Dive into Summer: Ottawa’s Top Swimming Spots for a Splashing Good Time

With the summer heat in full swing, there’s no better way to beat it than by taking a refreshing dip in one of Ottawa’s fantastic swimming spots. Whether you’re a local looking for a quick escape or a visitor seeking a fun-filled summer adventure, this picturesque Canadian city offers plenty of places for a splashing good time. From natural lakes to sandy beaches and charming pools, this blog will guide you through Ottawa’s top swimming spots where you can make lasting memories and embrace the true essence of summer.

NCC Riverhouse

The newly revamped historic Ottawa River Boathouse (1925) in New Edinburgh has been transformed into a destination for paddling, rowing, sailing, and swimming. The Boathouse, recognized as a national heritage building, reopened on July 25th and offers supervised public swimming from an enclosed dock area 7-days a week. There is also an outdoor patio with river views and food and beverage amenities.

Photo: Courtesy NCC

Mooney’s Bay Beach

Nestled along the sparkling waters of the Rideau River, Mooney’s Bay Beach is a beloved oasis for families and friends. This sandy shoreline is a perfect spot for sunbathing, picnicking, and of course, swimming. The beach features lifeguards during the summer season, making it a haven for both experienced swimmers and beginners. If you’re feeling more adventurous, rent kayaks or paddleboats and explore the river’s calm waters.

Photo: Lukeman Hakkim

Britannia Beach

Britannia Beach is another gem that offers breathtaking views of the Ottawa River, located on the western edge of the city.

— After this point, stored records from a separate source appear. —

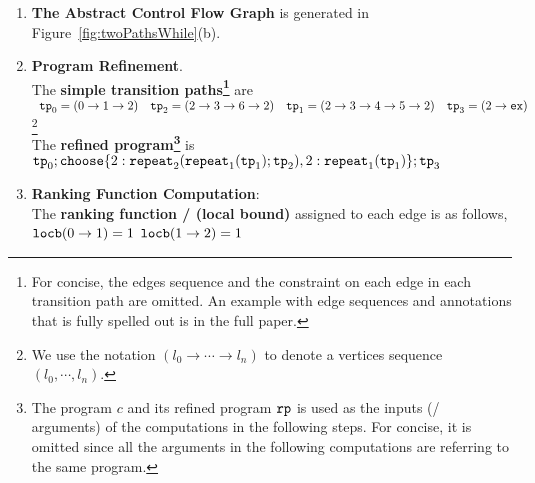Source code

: \begin{enumerate}
  \item  \textbf{The Abstract Control Flow Graph} is generated in Figure~\ref{fig:twoPathsWhile}(b).

  \item \textbf{Program Refinement}. 
  \\
  The \textbf{simple transition paths\footnote{For concise, the edges sequence and the constraint on each edge in
  each transition path are omitted.
  An example with edge sequences and annotations that is fully spelled out is in the full paper.}} are
  \\
$
\begin{array}{llll}
  \mathtt{tp}_0 = (0 \to 1 \to 2)
  &
  \mathtt{tp}_2 = (2 \to 3 \to 6 \to 2)
  &
  \mathtt{tp}_1 = (2 \to 3 \to 4 \to 5 \to 2)
  &
  \mathtt{tp}_3 = (2 \to \mathtt{ex})
  \end{array}
$\footnote{We use the notation $(l_0 \to \cdots \to l_n)$ to denote a vertices sequence $(l_0, \cdots, l_n)$.}
\\
The \textbf{refined program\footnote{The program $c$ and its refined program $\mathtt{rp}$ is used as the inputs (/ arguments) of the computations in the following steps.
For concise, it is omitted since all the arguments in the following computations are referring to the same program.}} is
\\
$
  \tpath_0 ; \rpchoose{2: \rprepeat_2(\rprepeat_1(\tpath_1); \tpath_2) , 
  2: \rprepeat_1(\tpath_1) }; \tpath_3
$
\item \textbf{Ranking Function Computation}:
\\
  The \textbf{ranking function / (local bound)}  assigned to each edge is as follows,
    \\  
      $\mathtt{locb}(0 \to 1) = 1$ 
      \quad
      $\mathtt{locb}(1 \to 2) = 1$ 
      \quad

\end{enumerate}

This sandy beach is ideal for a fun day out with friends and family, complete with picnic areas, play structures, and shaded spots for relaxation. The beach is well-maintained, and its buoyed swimming area ensures a safe and enjoyable experience for everyone. After a refreshing swim, don’t forget to catch the mesmerizing sunset over the Ottawa River – a sight to behold.

Photo: OLM file photo

Petrie Island Beach

If you’re searching for a more natural setting, Petrie Island Beach should be on your list. This hidden gem, located at the eastern end of Ottawa, boasts sandy shores and shallow waters, making it a fantastic spot for families with kids. Beyond swimming, the island is a haven for wildlife enthusiasts and birdwatchers, with several nature trails and boardwalks. Whether you’re sunbathing, building sandcastles, or exploring the island’s natural beauty, Petrie Island promises an unforgettable day.

Photo: Sofia Donato

Westboro Beach

Westboro Beach, situated along the Ottawa River, perfectly blends urban and natural elements. Its proximity to the lively Westboro neighbourhood means you can easily access a range of amenities, including shops, cafés, and restaurants, before or after your swim. Although the beach facilities, including the pavilion, are under renovation, a portion of the beach remains open. There are no lifeguards on duty but they will return when the west end beach reopens sometime in 2024.

Photo: Yunowit

Meech Lake

If you haven’t yet been to Meech Lake in Gatineau Park, you’re missing out. The lake has two public beaches owned and operated by the NCC and a motorless boat launch for canoes, paddleboards, and kayaks. O’Brien Beach is closer to Chelsea and is the more conventional beach of the two locations, sporting picnic tables and a more expansive stretch of sand that is perfect for lying out in the sun and getting a tan. The beach is ideal for a picnic with friends or the kids and puts the brakes on life. Blanchet Beach is about three kilometres up the road and has the charm that makes it a return spot for many beachgoers. Blanchet Beach doesn’t have as much sand, but it’s a gorgeous natural spot with a stream that runs into the lake and a large lawn area covered in a canopy of trees, the perfect place for spreading out a blanket for a picnic. Both beaches have changing rooms and toilet facilities on-site, roped-off supervised safety buoy lines for swimmers, and are patrolled by bilingual lifeguards.